Assignment -> Exactly the lines from the first line of the records to the line holding "After interior nodes" should be duplicated, and nothing more; pictures stay out.

Exercise input ->
────────────────────────────────────────

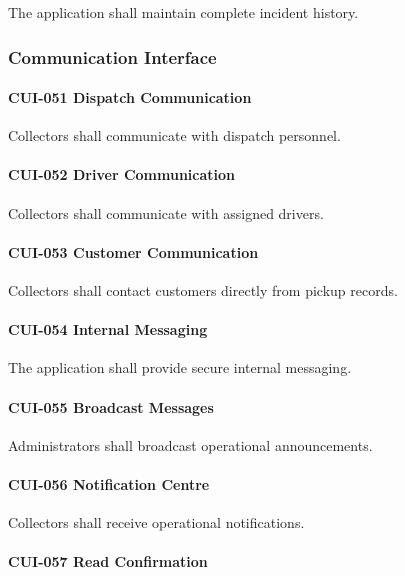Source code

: The application shall maintain complete incident history.


\subsubsection*{Communication Interface}

\paragraph{CUI-051 Dispatch Communication}

Collectors shall communicate with dispatch personnel.

\paragraph{CUI-052 Driver Communication}

Collectors shall communicate with assigned drivers.

\paragraph{CUI-053 Customer Communication}

Collectors shall contact customers directly from pickup records.

\paragraph{CUI-054 Internal Messaging}

The application shall provide secure internal messaging.

\paragraph{CUI-055 Broadcast Messages}

Administrators shall broadcast operational announcements.

\paragraph{CUI-056 Notification Centre}

Collectors shall receive operational notifications.

\paragraph{CUI-057 Read Confirmation}


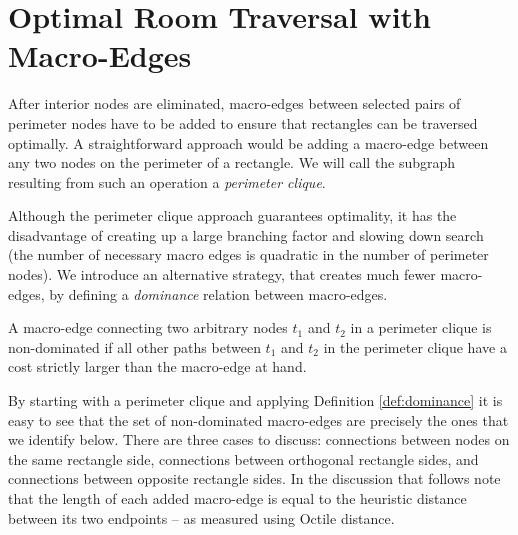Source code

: \section{Optimal Room Traversal with Macro-Edges}

After interior nodes are eliminated, macro-edges between selected pairs of
perimeter nodes have to be added to ensure that rectangles can be traversed
optimally.  A straightforward approach would be adding a macro-edge between any
two nodes on the perimeter of a rectangle.  We will call the subgraph resulting
from such an operation a \emph{perimeter clique}.

Although the perimeter clique approach guarantees optimality, it has the
disadvantage of creating up a large branching factor and slowing down search
(the number of necessary macro edges is quadratic in the number of 
perimeter nodes).  We
introduce an alternative strategy, that creates much fewer macro-edges, by
defining a \emph{dominance} relation between macro-edges.
%

\begin{definition}
\label{def:dominance}
A macro-edge connecting two arbitrary nodes $t_1$ and $t_2$ in a perimeter
clique is non-dominated if all other paths between $t_1$ and $t_2$ in the
perimeter clique have a cost strictly larger than the macro-edge at hand.
\end{definition}

By starting with a perimeter clique and applying Definition \ref{def:dominance}
it is easy to see that the set of non-dominated macro-edges are precisely the
ones that we identify below.  There are three cases to discuss: connections
between nodes on the same rectangle side, connections between orthogonal
rectangle sides, and connections between opposite rectangle sides.
In the discussion that follows note that the length of each added macro-edge 
is equal to the heuristic distance between its two endpoints -- as measured
using Octile distance.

────────────────────────────────────────

Written response ->
Source code

: The application shall maintain complete incident history.


\subsubsection*{Communication Interface}

\paragraph{CUI-051 Dispatch Communication}

Collectors shall communicate with dispatch personnel.

\paragraph{CUI-052 Driver Communication}

Collectors shall communicate with assigned drivers.

\paragraph{CUI-053 Customer Communication}

Collectors shall contact customers directly from pickup records.

\paragraph{CUI-054 Internal Messaging}

The application shall provide secure internal messaging.

\paragraph{CUI-055 Broadcast Messages}

Administrators shall broadcast operational announcements.

\paragraph{CUI-056 Notification Centre}

Collectors shall receive operational notifications.

\paragraph{CUI-057 Read Confirmation}


Source code

: \section{Optimal Room Traversal with Macro-Edges}

After interior nodes are eliminated, macro-edges between selected pairs of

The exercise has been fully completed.